We completed a year in our Collab Course– ya we did it! We did it! We did it! Hurray!

We learned a lot as students and teachers both- ya we did it! We did it! We did it! Yay!

Though at times we felt lost, we always pushed through. Then we took the exam and now I can’t believe we’re threw! We did it!

We did it! We did it!

Ya we did it!

 

Today was the official last class of the school year for mine and Kat’s AP Lang Collab Course, and I honestly can’t even believe this bus is finally coming home to get ready for a new adventure. It’s been a great year with lots of learning, and even though our school time may be over, we still have work to do. Kat and I will be recording our end of the year MoVe Talks soon which will be a much greater reflection for us about our take aways from this course. Then we will both also be speaking at workshops with Grant Lichtman over the summer about our work.

So like I said, the bus may stop, but just to get gas to go on a new hero’s journey. But for now, I just want to thank everyone who has worked with us along the way to make this crazy idea into a reality. This course has changed my life for the better because this experiance of truly take control of our learning will be unforgettable. We did more than survive another year; we thrived.

We did it. We actually did it.

Climbing Down the Mountain

winning-story-wars-hero-journeyToday was the big day; it was AP Lang exam day. We finally took the real thing- the test that so many are going to use to judge if Kat and I successfully did something unheard of before by teaching our own AP course.

I’ve been conflicted lately. On the one hand I feel accomplished that we actually felt prepared and decent about taking the exam and hope we did well. But on the other hand, I don’t want to judge our success just based on a number after all the work we have done in order to not have to have grades and numbers in order to validate our learning.

Yes, I would like to do well on the exam, but there is also so much more we have accomplished this year even if we don’t do outstanding on the exam-we’ve sparked conversations questioning the fundamental nature of school courses; however, who knows how other people will view the success of the course if we don’t do well… And yet at the same time I can’t help but feel a bit of regret almost.
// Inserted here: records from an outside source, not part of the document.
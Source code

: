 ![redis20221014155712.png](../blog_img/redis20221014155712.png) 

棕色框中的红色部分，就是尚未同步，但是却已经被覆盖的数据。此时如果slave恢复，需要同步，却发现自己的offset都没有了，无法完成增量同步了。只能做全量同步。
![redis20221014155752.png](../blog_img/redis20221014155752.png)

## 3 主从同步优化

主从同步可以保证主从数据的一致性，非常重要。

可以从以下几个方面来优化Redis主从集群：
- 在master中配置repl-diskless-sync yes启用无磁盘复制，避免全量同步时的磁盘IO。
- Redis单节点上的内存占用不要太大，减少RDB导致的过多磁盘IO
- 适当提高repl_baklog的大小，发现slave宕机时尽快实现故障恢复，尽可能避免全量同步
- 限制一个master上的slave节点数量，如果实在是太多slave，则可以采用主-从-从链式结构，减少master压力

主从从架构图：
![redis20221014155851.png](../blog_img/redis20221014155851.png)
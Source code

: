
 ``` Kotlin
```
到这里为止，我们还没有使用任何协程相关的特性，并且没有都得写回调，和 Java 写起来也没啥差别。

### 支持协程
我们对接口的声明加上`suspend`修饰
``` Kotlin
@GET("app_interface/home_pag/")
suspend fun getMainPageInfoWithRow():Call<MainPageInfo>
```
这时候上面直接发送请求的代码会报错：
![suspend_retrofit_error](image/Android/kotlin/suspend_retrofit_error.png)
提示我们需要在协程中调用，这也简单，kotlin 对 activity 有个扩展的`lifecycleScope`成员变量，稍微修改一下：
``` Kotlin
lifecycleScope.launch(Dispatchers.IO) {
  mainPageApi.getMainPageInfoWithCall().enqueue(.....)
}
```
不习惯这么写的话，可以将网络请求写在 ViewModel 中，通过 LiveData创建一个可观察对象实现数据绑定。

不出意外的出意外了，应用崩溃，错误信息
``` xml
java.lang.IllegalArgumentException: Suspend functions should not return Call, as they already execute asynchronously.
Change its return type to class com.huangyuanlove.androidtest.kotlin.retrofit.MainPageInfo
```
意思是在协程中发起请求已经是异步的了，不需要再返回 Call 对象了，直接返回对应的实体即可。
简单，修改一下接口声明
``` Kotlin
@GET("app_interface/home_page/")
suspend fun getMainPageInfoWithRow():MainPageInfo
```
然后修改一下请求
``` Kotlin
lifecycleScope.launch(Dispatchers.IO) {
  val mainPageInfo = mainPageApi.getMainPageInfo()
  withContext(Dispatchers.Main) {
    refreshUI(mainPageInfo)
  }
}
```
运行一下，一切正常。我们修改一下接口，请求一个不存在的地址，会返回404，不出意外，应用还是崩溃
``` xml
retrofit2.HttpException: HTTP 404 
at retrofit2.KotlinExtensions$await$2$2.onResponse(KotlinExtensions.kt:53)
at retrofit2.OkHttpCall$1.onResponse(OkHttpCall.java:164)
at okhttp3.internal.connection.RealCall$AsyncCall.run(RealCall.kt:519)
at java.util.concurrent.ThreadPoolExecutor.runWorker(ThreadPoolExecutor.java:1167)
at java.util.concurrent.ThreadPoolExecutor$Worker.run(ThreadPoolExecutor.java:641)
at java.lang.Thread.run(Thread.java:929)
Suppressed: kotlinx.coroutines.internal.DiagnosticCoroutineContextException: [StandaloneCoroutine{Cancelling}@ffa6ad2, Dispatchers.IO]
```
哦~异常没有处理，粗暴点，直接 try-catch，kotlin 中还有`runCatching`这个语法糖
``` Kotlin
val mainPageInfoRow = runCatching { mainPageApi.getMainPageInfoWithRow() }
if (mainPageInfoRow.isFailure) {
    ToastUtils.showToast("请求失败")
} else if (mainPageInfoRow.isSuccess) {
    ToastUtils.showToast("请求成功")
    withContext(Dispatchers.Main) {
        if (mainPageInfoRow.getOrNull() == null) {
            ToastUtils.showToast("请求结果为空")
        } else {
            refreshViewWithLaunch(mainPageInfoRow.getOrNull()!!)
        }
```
Maybe this is how some teachers feel at the end of the year when they realize they haven’t covered all of the lessons they hoped to teach, and didn’t get to do all of the projects they would have liked to because there is only so much time in the year. I just feel like something is missing.

The year isn’t over just with the exam, and Kat and I still have our final MoVe Talks to wrap up the year, but there are only 3 official classes we have left and I don’t feel the sense of closure yet. I don’t know how I expected to end the year, but the entire course was based on “The Hero’s Journey” and at the end of the journey the hero is suppose to take the road back and return home with the “boon.” I wouldn’t call myself a hero, but I’m definitely a protagonist of this particular story, and I haven’t quite figured out what the boon is. I know it’s there and I’m probably just not thinking clear enough to realize what it is we’ve accomplished. I guess I just feel like there is so much more we could have done and so much more we dreamed to do that simply wasn’t possible at this point in time and yet we were too naive to realize that this time last year.
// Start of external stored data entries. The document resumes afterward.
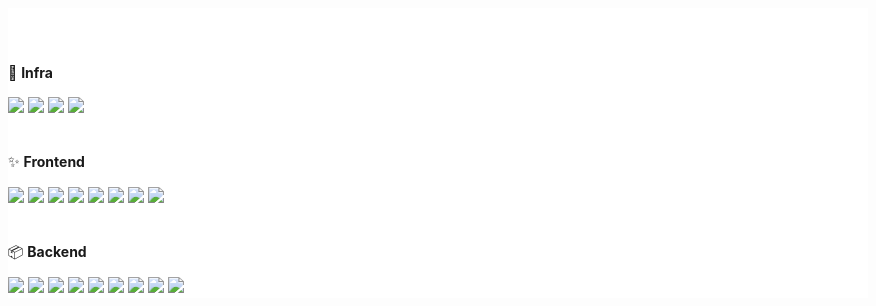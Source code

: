 <br/>
<br/>

🐧 **Infra**

<span>
<img src="https://img.shields.io/badge/Amazon AWS-232F3E?style=flat-square&logo=amazonaws&logoColor=white"/>
<img src="https://img.shields.io/badge/NGINX-009639?style=flat-square&logo=nginx&logoColor=white"/>
<img src="https://img.shields.io/badge/DOCKER-2496ED?style=flat-square&logo=docker&logoColor=white"/>
<img src="https://img.shields.io/badge/ubuntu-E95420?style=flat-square&logo=ubuntu&logoColor=white"/>
</span>

<br/>
<br/>

✨ **Frontend**

<span>
<img src="https://img.shields.io/badge/html5-E34F26?style=flat-square&logo=html5&logoColor=white"/>
<img src="https://img.shields.io/badge/CSS-1572B6?style=flat-square&logo=css3&logoColor=white"/>
<img src="https://img.shields.io/badge/javascript-F7DF1E?style=flat-square&logo=javascript&logoColor=white"/>
<img src="https://img.shields.io/badge/React-61DAFB?style=flat-square&logo=react&logoColor=white"/>
<img src="https://img.shields.io/badge/vite-646CFF?style=flat-square&logo=vite&logoColor=white"/>
<img src="https://img.shields.io/badge/axios-5A29E4?style=flat-square&logo=axios&logoColor=white"/>
<img src="https://img.shields.io/badge/styledcomponents-DB7093?style=flat-square&logo=styledcomponents&logoColor=white"/>
<img src="https://img.shields.io/badge/Redux-764ABC?style=flat-square&logo=redux&logoColor=white"/>
</span>

<br/>
<br/>

📦 **Backend**

<span>
<img src="https://img.shields.io/badge/JAVA-E95420?style=flat-square&logo=&logoColor=white"/>
<img src="https://img.shields.io/badge/springboot-6DB33F?style=flat-square&logo=springboot&logoColor=white"/>
<img src="https://img.shields.io/badge/redis-DC382D?style=flat-square&logo=redis&logoColor=white"/>
<img src="https://img.shields.io/badge/Spring JPA-E95420?style=flat-square&logo=&logoColor=white"/>
<img src="https://img.shields.io/badge/Gradle-02303A?style=flat-square&logo=gradle&logoColor=white"/>
<img src="https://img.shields.io/badge/MySQL-4479A1?style=flat-square&logo=MySQL&logoColor=white"/>
<img src="https://img.shields.io/badge/django-092E20?style=flat-square&logo=django&logoColor=white"/>
<img src="https://img.shields.io/badge/SQLite-003B57?style=flat-square&logo=sqlite&logoColor=white"/>
<img src="https://img.shields.io/badge/Celery-37814A?style=flat-square&logo=celery&logoColor=white"/>
</span>
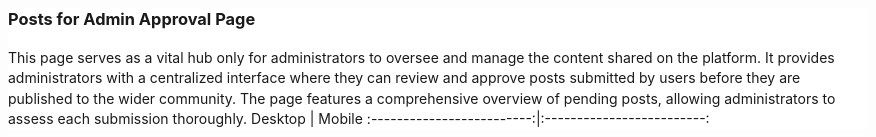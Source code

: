 
### Posts for Admin Approval Page
This page serves as a vital hub only for administrators to oversee and manage the content shared on the platform. It provides administrators with a centralized interface where they can review and approve posts submitted by users before they are published to the wider community. The page features a comprehensive overview of pending posts, allowing administrators to assess each submission thoroughly.
Desktop | Mobile
:-------------------------:|:-------------------------: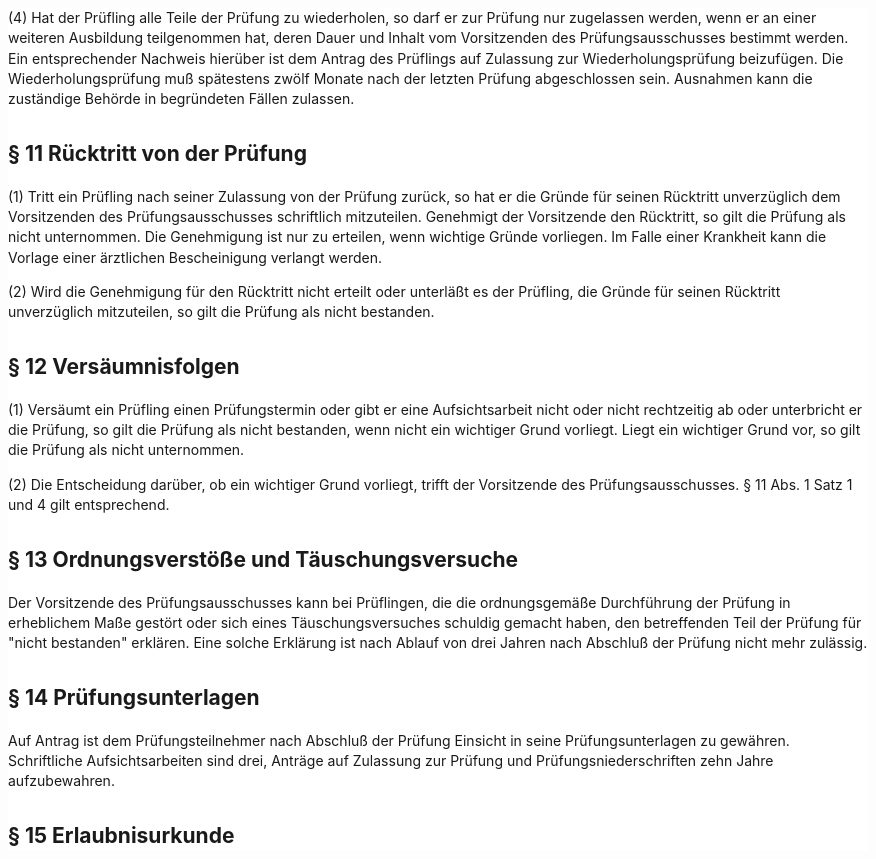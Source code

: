(4) Hat der Prüfling alle Teile der Prüfung zu wiederholen, so darf er
zur Prüfung nur zugelassen werden, wenn er an einer weiteren
Ausbildung teilgenommen hat, deren Dauer und Inhalt vom Vorsitzenden
des Prüfungsausschusses bestimmt werden. Ein entsprechender Nachweis
hierüber ist dem Antrag des Prüflings auf Zulassung zur
Wiederholungsprüfung beizufügen. Die Wiederholungsprüfung muß
spätestens zwölf Monate nach der letzten Prüfung abgeschlossen sein.
Ausnahmen kann die zuständige Behörde in begründeten Fällen zulassen.

## § 11 Rücktritt von der Prüfung

(1) Tritt ein Prüfling nach seiner Zulassung von der Prüfung zurück,
so hat er die Gründe für seinen Rücktritt unverzüglich dem
Vorsitzenden des Prüfungsausschusses schriftlich mitzuteilen.
Genehmigt der Vorsitzende den Rücktritt, so gilt die Prüfung als nicht
unternommen. Die Genehmigung ist nur zu erteilen, wenn wichtige Gründe
vorliegen. Im Falle einer Krankheit kann die Vorlage einer ärztlichen
Bescheinigung verlangt werden.

(2) Wird die Genehmigung für den Rücktritt nicht erteilt oder
unterläßt es der Prüfling, die Gründe für seinen Rücktritt
unverzüglich mitzuteilen, so gilt die Prüfung als nicht bestanden.

## § 12 Versäumnisfolgen

(1) Versäumt ein Prüfling einen Prüfungstermin oder gibt er eine
Aufsichtsarbeit nicht oder nicht rechtzeitig ab oder unterbricht er
die Prüfung, so gilt die Prüfung als nicht bestanden, wenn nicht ein
wichtiger Grund vorliegt. Liegt ein wichtiger Grund vor, so gilt die
Prüfung als nicht unternommen.

(2) Die Entscheidung darüber, ob ein wichtiger Grund vorliegt, trifft
der Vorsitzende des Prüfungsausschusses. § 11 Abs. 1 Satz 1 und 4 gilt
entsprechend.

## § 13 Ordnungsverstöße und Täuschungsversuche

Der Vorsitzende des Prüfungsausschusses kann bei Prüflingen, die die
ordnungsgemäße Durchführung der Prüfung in erheblichem Maße gestört
oder sich eines Täuschungsversuches schuldig gemacht haben, den
betreffenden Teil der Prüfung für "nicht bestanden" erklären. Eine
solche Erklärung ist nach Ablauf von drei Jahren nach Abschluß der
Prüfung nicht mehr zulässig.

## § 14 Prüfungsunterlagen

Auf Antrag ist dem Prüfungsteilnehmer nach Abschluß der Prüfung
Einsicht in seine Prüfungsunterlagen zu gewähren. Schriftliche
Aufsichtsarbeiten sind drei, Anträge auf Zulassung zur Prüfung und
Prüfungsniederschriften zehn Jahre aufzubewahren.

## § 15 Erlaubnisurkunde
I’m still working on what to give my MoVe Talk about, but I hope whatever it is helps me find closure to this chapter of my story. I literally just realized that I’ve never really had to have a true project closure before. Between AP Lang and RISE, one thing I’ve been struggling with is the fact that we’ve actually taken ventures all the way to produce this year, and the hard part is figuring out when it’s time to say goodbye and pack up your newly found tools to move on to new mountains to climb. When do you need to make that extra push to reach an even higher point on the mountain, and when should you let others continue up and accept that you can’t climb every mountain in the world and this one isn’t meant for you to go further on.

Saying goodbye to a team is a true real world skill, that as of this moment in history, I’ve yet to learn in any sort of traditional school setting.